Carolina comenzó a buscarla, pero ya no estaba. Todo el pasillo estaba desierto, vacío. Su corazón empezó a latir con más fuerza. No le importaba ya que le estuviesen siguiendo. En realidad no le importaba en lo absoluto ninguna de las imágenes inauditas que acababa de vivir. Lo único que deseaba ahora era poder encontrar a su madre.

-“Y desperté.”- dijo y volvió a mirar a su hermana.

-“Después de aquel sueño, muchas noches intenté cerrar los ojos para volver a dormir y poder terminar ese sueño encontrando a mamá. Siempre pensé que fui culpable por haberla perdido. Y al no poder encontrarla, me escondía a llorar detrás de la butaca.”

Aquellas dos ancianas, llenas de emoción, no dejaron de mirarse sus pequeños ojos intentando aliviar aquel dolor de bien adentro. 










11.11.14

Dos Hermanas

A mi hermana Liza. Esculturas de Ron Mueck                                                                  







- “La historia número cincuenta y cuatro”- anunció mansamente la anciana Elisa.

A pesar de que su tono de voz ya había pasado a ser muy vaporoso, hizo que su hermana Carolina se levantara de su reposo un poco asustada. Cayendo rápido en cuenta, de que se trataba del seguimiento de su rutina habitual, respondió.

-“Cincuenta y cuatro. Muy bien. Esta historia es muy buena. Aquella vez que fuimos en crucero por el Mar Caribe y te empecé a buscar…-

Carolina continuó su relato número cincuenta y cuatro; como parte de un conteo de relatos que se había convertido en parte de su rutina diaria.

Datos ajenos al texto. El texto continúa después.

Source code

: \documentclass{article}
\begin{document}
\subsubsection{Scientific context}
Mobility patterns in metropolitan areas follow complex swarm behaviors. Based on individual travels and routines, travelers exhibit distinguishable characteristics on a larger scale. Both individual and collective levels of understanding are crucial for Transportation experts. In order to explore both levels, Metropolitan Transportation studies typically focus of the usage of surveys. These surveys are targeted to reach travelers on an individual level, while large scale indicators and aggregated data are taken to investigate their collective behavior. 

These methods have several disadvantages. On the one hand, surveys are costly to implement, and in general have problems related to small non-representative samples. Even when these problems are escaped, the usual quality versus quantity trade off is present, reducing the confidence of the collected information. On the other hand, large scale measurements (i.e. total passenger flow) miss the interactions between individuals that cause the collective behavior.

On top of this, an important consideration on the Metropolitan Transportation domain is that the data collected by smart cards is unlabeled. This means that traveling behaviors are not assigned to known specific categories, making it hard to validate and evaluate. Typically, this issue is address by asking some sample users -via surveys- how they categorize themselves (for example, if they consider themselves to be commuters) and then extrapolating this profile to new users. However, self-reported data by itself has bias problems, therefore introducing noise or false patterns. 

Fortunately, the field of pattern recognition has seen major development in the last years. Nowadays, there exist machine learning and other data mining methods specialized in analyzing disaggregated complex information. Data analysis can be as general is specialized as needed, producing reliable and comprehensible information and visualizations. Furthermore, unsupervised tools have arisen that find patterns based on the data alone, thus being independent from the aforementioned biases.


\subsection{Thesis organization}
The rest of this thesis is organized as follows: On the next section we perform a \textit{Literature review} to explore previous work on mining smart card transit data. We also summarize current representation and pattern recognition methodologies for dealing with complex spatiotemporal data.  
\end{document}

La narración de momentos importantes de sus vidas para intentar sentir aquellas vivencias una última vez, antes de quedar encuadernadas en sus cerebros.

 Aquella historia era muy graciosa y Carolina esperaba que la disfrutaran, pero su hermana no mostraba ningún interés en lo que le estaba contando. Sus, ahora muy pequeños, ojos estaban dirigidos a una esquina tan lejana que era imposible que estuviese viendo algo. Por lo que Carolina detuvo su narración y acercó su mano a su hermana. Sin la necesidad de pedir una explicación, ésta le contestó:

-“Es que… aunque ya hemos pasado hace mucho tiempo esos números de cuando éramos pequeñas, todavía me pregunto por algo que pasó a principios de nuestras vidas en común y tú no lo has contado. Me pregunto si lo habrás olvidado o no lo quieres compartir conmigo. Lo que me entristece.”

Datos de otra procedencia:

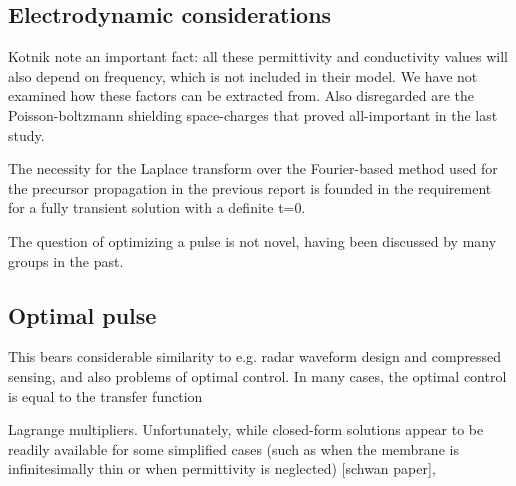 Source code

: \documentclass[fleqn,10pt]{paper}
\begin{document}


\subsection{Electrodynamic considerations}

Kotnik note an important fact: all these permittivity and conductivity values will also depend on frequency, which is not included in their model. We have not examined how these factors can be extracted from. Also disregarded are the Poisson-boltzmann shielding space-charges that proved all-important in the last study. 

The necessity for the Laplace transform over the Fourier-based method used for the precursor propagation in the previous report is founded in the requirement for a fully transient solution with a definite t=0.

The question of optimizing a pulse is not novel, having been discussed by many groups in the past.

\subsection{Optimal pulse}

This bears considerable similarity to e.g. radar waveform design and compressed sensing, and also problems of optimal control. In many cases, the optimal control is equal to the transfer function

Lagrange multipliers. Unfortunately, while closed-form solutions appear to be readily available for some simplified cases (such as when the membrane is infinitesimally thin or when permittivity is neglected) [schwan paper], 
\end{document}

Carolina no sabía a qué se refería, lo que hizo que su corazón intentara acelerar.  Quiso repasar las historias en su mente, pero no sabiendo más detalles le era imposible.

-“Yo tendría siete años” – comenzó a narrar Elisa- “y una mañana, antes de que nuestros padres levantaran cabeza, me desperté y note que no estabas en nuestra habitación. No era muy raro que te hubieses levantado antes que yo, pero fui al salón y no estabas frente a la televisión, que sí era algo muy normal. Empecé a buscarte en el baño, pasé por el comedor y te busqué en la cocina. No estabas en ningún lugar. Me empecé a poner nerviosa y estuve a punto de llamar a la puerta de mamá, si no fuese por ese sollozo ronroneado que escuché proveniente de la esquina del salón, detrás de la butaca. Me acerqué poco a poco, cruzando mis deditos, para que no fuese nada malo. Ese llanto era raro. No era el que se te escuchaba chillar comúnmente. Era un llanto espeso, rozando el suelo, una especie de martirio que recuerdo perfectamente hasta el día de hoy. Y mi pregunta era y sigue siendo, ¿por qué?”

El silencio se agigantó en el salón, una cosa que a su edad era aguantada con mucha tranquilidad. Pero dentro de Carolina el alboroto iba incrementándose al correr de década en década hasta llegar a aquel preciso momento en el salón de su casa.